Successes and limitations of PLS regression analysis

PLS regression

Partial Least Squares (PLS) regression is a statistical method used to correlate high-resolution temperature data (e.g., daily temperatures) with lower-resolution phenological events (e.g., annual bloom times). In the phenology analysis at Klein-Altendorf, PLS regression successfully identified the forcing period (when warm temperatures accelerate bloom) for pears but failed to detect the chilling phase. This contrasts with a study on walnut leaf emergence in California, where both dormancy phases were clearly visible. Further examples illustrate where and why PLS regression is effective.

PLS examples

Grasslands on the Tibetan Plateau

An early application of PLS regression examined how grasslands on the Tibetan Plateau respond to temperature changes, particularly the start of the growing season under climate change. Initially, there was a clear trend of earlier growth until the late 1990s, followed by an unexpected delay in green-up dates.
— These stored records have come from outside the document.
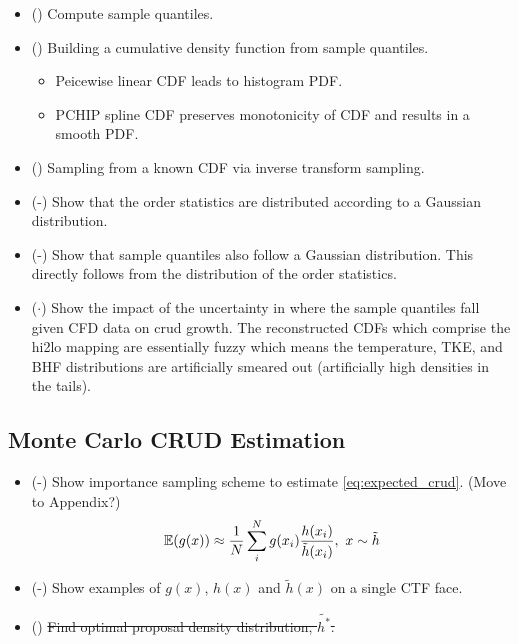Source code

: \begin{itemize}
        \item (\checkmark) Compute sample quantiles.
        \item (\checkmark) Building a cumulative density function from sample quantiles.
        \begin{itemize}
           \item Peicewise linear CDF leads to histogram PDF.
           \item PCHIP spline CDF preserves monotonicity of CDF and results in a smooth PDF. \cite{Fritsch80}
        \end{itemize}
        \item (\checkmark) Sampling from a known CDF via inverse transform sampling.
        \item (\checkmark-) Show that the order statistics are distributed according to a Gaussian distribution.
        \item (\checkmark-) Show that sample quantiles also follow a Gaussian distribution.  This directly follows from the distribution of the order statistics.
        \item ($\cdot$) Show the impact of the uncertainty in where the sample quantiles fall given CFD data on crud growth.  The reconstructed CDFs which comprise the hi2lo mapping are essentially fuzzy which means the temperature, TKE, and BHF distributions are artificially smeared out (artificially high densities in the tails).
\end{itemize}

\subsection{Monte Carlo CRUD Estimation}

\begin{itemize}
        \item (\checkmark-) Show importance sampling scheme to estimate \ref{eq:expected_crud}.  (Move to Appendix?)
        \begin{equation}
        \operatorname*{\mathbb{E}}(g(x)) \approx \frac{1}{N} \sum_i^N g(x_i) \frac{h(x_i)}{\tilde h(x_i)}, \ x \sim \tilde{h}
        \end{equation}
        \item (\checkmark-) Show examples of $g(x)$, $h(x)$ and $\tilde h(x)$ on a single CTF face.
        \item (\xmark) \sout{Find optimal proposal density distribution, $\tilde{h^*}$.}
\end{itemize}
Beginning of the growing season (BGS) for steppe (A) and meadow (B) vegetation on the Tibetan Plateau between 1982 and 2006, derived from 15-day NDVI composites obtained from the Advanced Very High Resolution Radiometer (AVHRR) sensor

Between 1982 and 2006, PLS regression identified significant influences of both winter (October–March) and spring (May–June) temperatures on the beginning of the growing season (BGS). The Variable Importance in Projection (VIP) scores highlighted these periods as crucial (VIP > 0.8). Model coefficients indicated that warm winters delayed spring phenology, whereas warm spring temperatures advanced BGS.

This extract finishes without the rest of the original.